Known as a blood moon, the moon will pass behind behind the Earth into its shadow, resulting in a red tint across its surface, Accuweather reports.
“The red portion of sunlight is what makes it through our atmosphere to the other side, bent toward the eclipsed moon, so that even though the moon is within Earth’s shadow, the red portion of the sun’s light can give the moon this ghostly illumination,” Eric Edelman of Slooh told AccuWeather.
While a range of clouds and storms may prevent ideal viewing conditions in spots across the country, those with clear skies will be able to take in the stunning views with ease.
Supermoon lunar eclipses are historically rare, though frequency has increased during the 21st century, according to Slooh Astronomer Bob Berman.
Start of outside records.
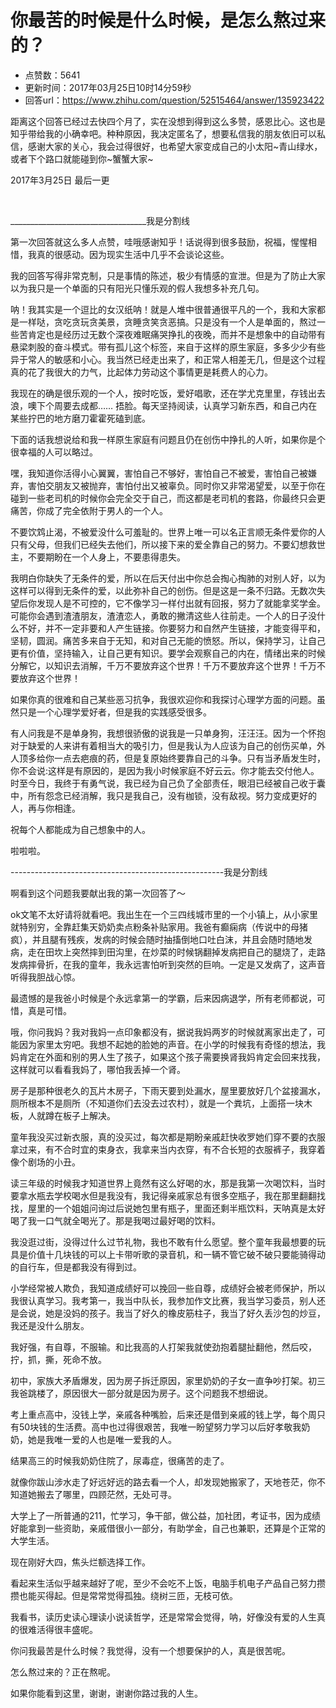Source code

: # 你最苦的时候是什么时候，是怎么熬过来的？
- 点赞数：5641
- 更新时间：2017年03月25日10时14分59秒
- 回答url：https://www.zhihu.com/question/52515464/answer/135923422
<body>
 <p data-pid="eizzF1Do">距离这个回答已经过去快四个月了，实在没想到得到这么多赞，感恩比心。这也是知乎带给我的小确幸吧。种种原因，我决定匿名了，想要私信我的朋友依旧可以私信，感谢大家的关心，我会过得很好，也希望大家变成自己的小太阳~青山绿水，或者下个路口就能碰到你~蟹蟹大家~</p>
 <p data-pid="LiBtOGME">2017年3月25日 最后一更</p>
 <br>
 <p data-pid="AXyKqURK">__________________________________我是分割线</p>
 <p data-pid="aK65vPbe">第一次回答就这么多人点赞，哇哦感谢知乎！话说得到很多鼓励，祝福，惺惺相惜，我真的很感动。因为现实生活中几乎不会谈论这些。</p>
 <p data-pid="0N6PVajz">我的回答写得非常克制，只是事情的陈述，极少有情感的宣泄。但是为了防止大家以为我只是一个单面的只有阳光只懂乐观的假人我想多补充几句。</p>
 <p data-pid="9NYqQObT">呐！我其实是一个逗比的女汉纸呐！就是人堆中很普通很平凡的一个，我和大家都是一样哒，贪吃贪玩贪美景，贪睡贪笑贪恶搞。只是没有一个人是单面的，熬过一些苦肯定也是经历过无数个深夜难眠痛哭挣扎的夜晚，而并不是想象中的自动带有悬梁刺股的奋斗模式。带有孤儿这个标签，来自于这样的原生家庭，多多少少有些异于常人的敏感和小心。我当然已经走出来了，和正常人相差无几，但是这个过程真的花了我很大的力气，比起体力劳动这个事情更是耗费人的心力。</p>
 <p data-pid="hAdbO9tp">我现在的确是很乐观的一个人，按时吃饭，爱好唱歌，还在学尤克里里，存钱出去浪，噢下个周要去成都…… 捂脸。每天坚持阅读，认真学习新东西，和自己内在某些拧巴的地方磨刀霍霍死磕到底。</p>
 <p data-pid="tXRznDmy">下面的话我想说给和我一样原生家庭有问题且仍在创伤中挣扎的人听，如果你是个很幸福的人可以略过。</p>
 <p data-pid="pR0vA6Fn">嘿，我知道你活得小心翼翼，害怕自己不够好，害怕自己不被爱，害怕自己被嫌弃，害怕交朋友又被抛弃，害怕付出又被辜负。同时你又非常渴望爱，以至于你在碰到一些老司机的时候你会完全交于自己，而这都是老司机的套路，你最终只会更痛苦，你成了完全依附于男人的一个人。</p>
 <p data-pid="3NbzhFb5">不要饮鸩止渴，不被爱没什么可羞耻的。世界上唯一可以名正言顺无条件爱你的人只有父母，但我们已经失去他们，所以接下来的爱全靠自己的努力。不要幻想救世主，不要期盼在一个人身上，不要患得患失。</p>
 <p data-pid="ZOC-elRy">我明白你缺失了无条件的爱，所以在后天付出中你总会掏心掏肺的对别人好，以为这样可以得到无条件的爱，以此弥补自己的创伤。但是这是一条不归路。无数次失望后你发现人是不可控的，它不像学习一样付出就有回报，努力了就能拿奖学金。可能你会遇到渣渣朋友，渣渣恋人，勇敢的撇清这些人往前走。一个人的日子没什么不好，并不一定非要和人产生链接。你要努力和自然产生链接，才能变得平和，坚韧，圆润。痛苦多来自于无知，和对自己无能的愤怒。所以，保持学习，让自己更有价值，坚持输入，让自己更有知识。要学会观察自己的内在，情绪出来的时候分解它，以知识去消解，千万不要放弃这个世界！千万不要放弃这个世界！千万不要放弃这个世界！</p>
 <p data-pid="LPH1ffKV">如果你真的很难和自己某些恶习抗争，我很欢迎你和我探讨心理学方面的问题。虽然只是一个心理学爱好者，但是我的实践感受很多。</p>
 <p data-pid="eJd3CzB7">有人问我是不是单身狗，我想很骄傲的说我是一只单身狗，汪汪汪。因为一个怀抱对于缺爱的人来讲有着相当大的吸引力，但是我认为人应该为自己的创伤买单，外人顶多给你一点去疤痕的药，但是复原始终要靠自己的斗争。只有当矛盾发生时，你不会说:这样是有原因的，是因为我小时候家庭不好云云。你才能去交付他人。时至今日，我终于有勇气说，我已经为自己负了全部责任，眼泪已经被自己收于囊中，所有怨念已经消解，我只是我自己，没有枷锁，没有敌视。努力变成更好的人，再与你相逢。</p>
 <p data-pid="1dKbY5TY">祝每个人都能成为自己想象中的人。</p>
 <p data-pid="leLjZo8P">啦啦啦。</p>
 <p data-pid="jS8pbED_">-----------------------------------------------------我是分割线</p>
 <p data-pid="ZoEIcvbU">啊看到这个问题我要献出我的第一次回答了～</p>
 <p data-pid="Rgj_ymBf">ok文笔不太好请将就看吧。我出生在一个三四线城市里的一个小镇上，从小家里就特别穷，全靠赶集天奶奶卖点粉条补贴家用。我爸有癫痫病（传说中的母猪疯），并且腿有残疾，发病的时候会随时抽搐倒地口吐白沫，并且会随时随地发病，走在田坎上突然摔到田沟里，在炒菜的时候锅翻掉发病把自己的腿烧了，走路发病摔骨折，在我的童年，我永远害怕听到突然的巨响。一定是又发病了，这声音听得我胆战心惊。</p>
 <p data-pid="nrPql3bk">最遗憾的是我爸小时候是个永远拿第一的学霸，后来因病退学，所有老师都说，可惜，真是可惜。</p>
 <p data-pid="7fF3rAi6">哦，你问我妈？我对我妈一点印象都没有，据说我妈两岁的时候就离家出走了，可能因为家里太穷吧。我想不起她的脸她的声音。在小学的时候我有奇怪的想法，我妈肯定在外面和别的男人生了孩子，如果这个孩子需要换肾我妈肯定会回来找我，这样就可以看看我妈了，哪怕我丢掉一个肾。</p>
 <p data-pid="j1j1lO8i">房子是那种很老久的瓦片木房子，下雨天要到处漏水，屋里要放好几个盆接漏水，厕所根本不是厕所（不知道你们去没去过农村），就是一个粪坑，上面搭一块木板，人就蹲在板子上解决。</p>
 <p data-pid="r_-BXXsX">童年我没买过新衣服，真的没买过，每次都是期盼亲戚赶快收罗她们穿不要的衣服拿过来，有不合时宜的束身衣，我拿来当内衣穿，有不合长短的衣服裤子，我穿着像个剧场的小丑。</p>
 <p data-pid="4aLbqZCd">读三年级的时候我才知道世界上竟然有这么好喝的水，那是我第一次喝饮料，当时要拿水瓶去学校喝水但是我没有，我记得亲戚家总有很多空瓶子，我在那里翻翻找找，屋里的一个姐姐问询过后说她包里有瓶子，里面还剩半瓶饮料，天呐真是太好喝了我一口气就全喝光了。那是我喝过最好喝的饮料。</p>
 <p data-pid="k6sgZWSS">我没逛过街，没得过什么过节礼物，我也不敢有什么愿望。整个童年我最想要的玩具是价值十几块钱的可以上卡带听歌的录音机，和一辆不管它破不破只要能骑得动的自行车，但是都我没有得到过。</p>
 <p data-pid="PQsomx6j">小学经常被人欺负，我知道成绩好可以挽回一些自尊，成绩好会被老师保护，所以我很认真学习。我考第一，我当中队长，我参加作文比赛，我当学习委员，别人还是会说，她是没妈的孩子。我当了好久的橡皮筋柱子，我当了好久丢沙包的炒豆，我还是没什么朋友。</p>
 <p data-pid="81Q_G_mB">我好强，有自尊，不服输。和比我高的人打架我就使劲抱着腿扯翻他，然后咬，拧，抓，撕，死命不放。</p>
 <p data-pid="jxlsxi9c">初中，家族大矛盾爆发，因为房子拆迁原因，家里奶奶的子女一直争吵打架。初三我爸跳楼了，原因很大一部分就是因为房子。这个问题我不想细说。</p>
 <p data-pid="_QmihGQ8">考上重点高中，没钱上学，亲戚各种嘴脸，后来还是借到亲戚的钱上学，每个周只有50块钱的生活费。高中也过得很艰苦，我唯一盼望努力学习以后好孝敬我奶奶，她是我唯一爱的人也是唯一爱我的人。</p>
 <p data-pid="ZAUWpev1">结果高三的时候我奶奶住院了，尿毒症，很痛苦的走了。</p>
 <p data-pid="cEKbGSwM">就像你跋山涉水走了好远好远的路去看一个人，却发现她搬家了，天地苍茫，你不知道她搬去了哪里，四顾茫然，无处可寻。</p>
 <p data-pid="f7rq4Pur">大学上了一所普通的211，忙学习，争干部，做公益，加社团，考证书，因为成绩好能拿到一些资助，亲戚借很小一部分，有助学金，自己也兼职，还算是个正常的大学生活。</p>
 <p data-pid="0Xb9FPrU">现在刚好大四，焦头烂额选择工作。</p>
 <p data-pid="SEW2TiBu">看起来生活似乎越来越好了呢，至少不会吃不上饭，电脑手机电子产品自己努力攒攒也能买得起。但是常常觉得孤独。绕树三匝，无枝可依。</p>
 <p data-pid="6UIc7ESV">我看书，读历史读心理读小说读哲学，还是常常会觉得，呐，好像没有爱的人生真的很难活得很丰盛呢。</p>
 <p data-pid="Gj6XO-0d">你问我最苦是什么时候？我觉得，没有一个想要保护的人，真是很苦呢。</p>
 <p data-pid="gosU7b1o">怎么熬过来的？正在熬呢。</p>
 <p data-pid="E2eE92i1">如果你能看到这里，谢谢，谢谢你路过我的人生。</p>
</body>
“It’s one of best astronomical events to witness without any equipment and we know exactly when it’s going to happen,” AccuWeather Meteorologist and Astronomy Blogger Dave Samuhel said.
“The moon will be fully eclipsed for a little over one hour,” Samuhel said. “But the time from the very start to the very end of the eclipse will be a little over three hours.”
The supermoon portion of the eclipse will last roughly 72 minutes, reaching totality at 10:47 p.m. EDT (2:47 UTC).